== Try it ==
Transcribe all of the records precisely as they are presented.

(Collected data)
■ ■ ■

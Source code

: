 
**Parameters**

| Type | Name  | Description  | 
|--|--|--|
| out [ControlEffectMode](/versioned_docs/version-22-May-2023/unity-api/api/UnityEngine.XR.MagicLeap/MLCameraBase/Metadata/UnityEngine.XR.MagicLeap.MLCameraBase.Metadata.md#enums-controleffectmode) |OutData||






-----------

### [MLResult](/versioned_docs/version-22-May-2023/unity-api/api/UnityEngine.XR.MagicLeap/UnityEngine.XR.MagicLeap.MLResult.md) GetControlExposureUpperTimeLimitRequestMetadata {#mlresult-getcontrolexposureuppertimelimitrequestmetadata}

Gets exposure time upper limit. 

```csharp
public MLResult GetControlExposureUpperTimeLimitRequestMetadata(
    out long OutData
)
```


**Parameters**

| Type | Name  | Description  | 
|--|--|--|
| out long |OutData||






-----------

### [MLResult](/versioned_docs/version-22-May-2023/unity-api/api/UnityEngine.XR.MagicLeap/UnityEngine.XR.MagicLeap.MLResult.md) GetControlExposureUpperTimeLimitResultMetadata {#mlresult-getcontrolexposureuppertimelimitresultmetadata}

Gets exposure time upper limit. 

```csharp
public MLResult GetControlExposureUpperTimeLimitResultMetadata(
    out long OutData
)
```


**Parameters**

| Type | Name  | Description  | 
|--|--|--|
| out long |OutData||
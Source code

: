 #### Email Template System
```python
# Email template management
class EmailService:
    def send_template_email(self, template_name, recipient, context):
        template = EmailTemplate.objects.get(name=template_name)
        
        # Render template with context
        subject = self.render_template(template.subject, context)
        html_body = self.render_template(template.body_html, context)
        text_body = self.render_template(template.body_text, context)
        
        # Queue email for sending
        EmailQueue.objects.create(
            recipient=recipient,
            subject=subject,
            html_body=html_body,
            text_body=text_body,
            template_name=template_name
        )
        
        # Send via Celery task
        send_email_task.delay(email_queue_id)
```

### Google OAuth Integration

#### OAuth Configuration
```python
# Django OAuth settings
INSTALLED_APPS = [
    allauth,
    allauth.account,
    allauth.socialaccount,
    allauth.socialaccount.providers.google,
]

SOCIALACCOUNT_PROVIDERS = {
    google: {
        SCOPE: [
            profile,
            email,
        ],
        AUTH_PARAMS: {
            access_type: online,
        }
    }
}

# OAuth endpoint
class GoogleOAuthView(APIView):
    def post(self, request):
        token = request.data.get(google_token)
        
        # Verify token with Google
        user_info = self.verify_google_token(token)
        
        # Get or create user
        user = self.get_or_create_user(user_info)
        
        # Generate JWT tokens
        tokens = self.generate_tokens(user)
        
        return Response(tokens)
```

■ ■ ■

== Result ==
Source code

: 
**Parameters**

| Type | Name  | Description  | 
|--|--|--|
| out [ControlEffectMode](/versioned_docs/version-22-May-2023/unity-api/api/UnityEngine.XR.MagicLeap/MLCameraBase/Metadata/UnityEngine.XR.MagicLeap.MLCameraBase.Metadata.md#enums-controleffectmode) |OutData||






-----------

### [MLResult](/versioned_docs/version-22-May-2023/unity-api/api/UnityEngine.XR.MagicLeap/UnityEngine.XR.MagicLeap.MLResult.md) GetControlExposureUpperTimeLimitRequestMetadata {#mlresult-getcontrolexposureuppertimelimitrequestmetadata}

Gets exposure time upper limit. 

```csharp
public MLResult GetControlExposureUpperTimeLimitRequestMetadata(
    out long OutData
)
```


**Parameters**

| Type | Name  | Description  | 
|--|--|--|
| out long |OutData||






-----------

### [MLResult](/versioned_docs/version-22-May-2023/unity-api/api/UnityEngine.XR.MagicLeap/UnityEngine.XR.MagicLeap.MLResult.md) GetControlExposureUpperTimeLimitResultMetadata {#mlresult-getcontrolexposureuppertimelimitresultmetadata}

Gets exposure time upper limit. 

```csharp
public MLResult GetControlExposureUpperTimeLimitResultMetadata(
    out long OutData
)
```


**Parameters**

| Type | Name  | Description  | 
|--|--|--|
| out long |OutData||
Source code

: #### Email Template System
```python
# Email template management
class EmailService:
    def send_template_email(self, template_name, recipient, context):
        template = EmailTemplate.objects.get(name=template_name)
        
        # Render template with context
        subject = self.render_template(template.subject, context)
        html_body = self.render_template(template.body_html, context)
        text_body = self.render_template(template.body_text, context)
        
        # Queue email for sending
        EmailQueue.objects.create(
            recipient=recipient,
            subject=subject,
            html_body=html_body,
            text_body=text_body,
            template_name=template_name
        )
        
        # Send via Celery task
        send_email_task.delay(email_queue_id)
```

### Google OAuth Integration

#### OAuth Configuration
```python
# Django OAuth settings
INSTALLED_APPS = [
    allauth,
    allauth.account,
    allauth.socialaccount,
    allauth.socialaccount.providers.google,
]

SOCIALACCOUNT_PROVIDERS = {
    google: {
        SCOPE: [
            profile,
            email,
        ],
        AUTH_PARAMS: {
            access_type: online,
        }
    }
}

# OAuth endpoint
class GoogleOAuthView(APIView):
    def post(self, request):
        token = request.data.get(google_token)
        
        # Verify token with Google
        user_info = self.verify_google_token(token)
        
        # Get or create user
        user = self.get_or_create_user(user_info)
        
        # Generate JWT tokens
        tokens = self.generate_tokens(user)
        
        return Response(tokens)
```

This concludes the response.